When Nolan doesn't answer, I sigh and turn away from him, ready to keep serving. The diner is steadily busy today, and the chatter in the air, along with the smell of maple and bacon, relaxes me. It's a normalcy I've gotten used to since I started working when I was sixteen. Mom chirps menu suggestions at a table with the mid-morning sun as her backdrop. It's nice to see her in her own skin again.

Nolan's voice stops me in my tracks.

"Carson was supposed to teach me to play guitar last night," he says. "He never showed up." Frowning, I face him, but Nolan's still looking at the comic book. "I waited at his trailer for two hours."

"Two hours? Why didn't you go home?"

"He said he'd come. I'd seen him at the park earlier, and he told me to meet him at his trailer later. Then when I went over he wasn't home, so I sat by the firepit and waited."

Jesus, Blue, what the hell happened last night? When he left work, I had a bad feeling—but what if it was worse than I thought? Maybe he went to Shae's. Either way, he has some nerve making plans with my little cousin then blowing him off. I can see it all over Nolan's face: he's hurt.

"Carson probably fell asleep," I reason. "It wasn't because of you, bud. He didn't mean to ditch you."

"I knocked on the door and his mom said he went out."

"Well... that's not very nice of him. Carson's shift starts soon, why don't you stick around and ask him what happened?" It'd be good for Nolan to learn how to stand up for himself. What Carson did to him wasn't fair, no matter what happened. But Nolan is already shoving his comic book into his backpack.

"I'm gonna go meet up with Mike and them and go biking," Nolan says.
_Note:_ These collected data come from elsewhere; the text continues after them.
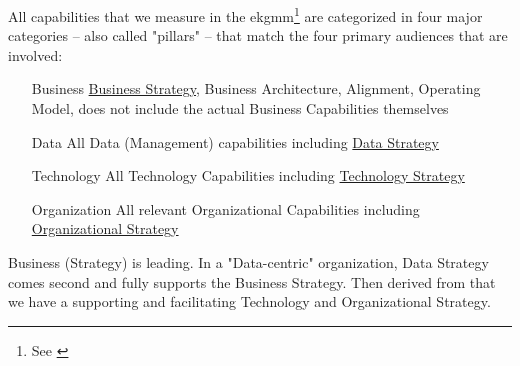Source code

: All capabilities that we measure in the \gls{ekgmm}\footnote{See \cite{ekgmm}} are categorized
in four major categories -- also called "pillars" -- that match the four primary audiences that are involved:

\begin{enumerate}[leftmargin=1in,font=\bfseries]
    \item [Business]     \ul{Business Strategy}, Business Architecture, Alignment, Operating Model,
                         does not include the actual Business Capabilities themselves
    \item [Data]         All Data (Management) capabilities including \ul{Data Strategy}
    \item [Technology]   All Technology Capabilities including \ul{Technology Strategy}
    \item [Organization] All relevant Organizational Capabilities including \ul{Organizational Strategy}
\end{enumerate}

Business (Strategy) is leading.
In a "Data-centric" organization, Data Strategy comes second and fully supports the Business Strategy.
Then derived from that we have a supporting and facilitating Technology and Organizational Strategy.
I hesitate; part of me wants to keep an eye on him, but now isn't the time to mom him. I need to let him breathe, and be a kid sometimes, because that's what I'm trying to protect, isn't it?

"Okay," I say. "Just make sure you're back at the park for dinner. Your mom's cooking tonight."

"Yeah, sure."

With that, Nolan zips out of the restaurant. Through the windows, I watch him unlock his BMX bike—the last present his sorry dad ever bought him—and take off into the sunny day. He reminds me of a little lost soul.

Carson owes him a big-time apology. It's all I can think about for the next hour as I keep working. When the clock strikes 9:58 a.m., Carson finally shows up. I'm wiping up a coffee spill when he breezes straight into the sunroom, and the smell of cigarettes carries on the wind he leaves behind.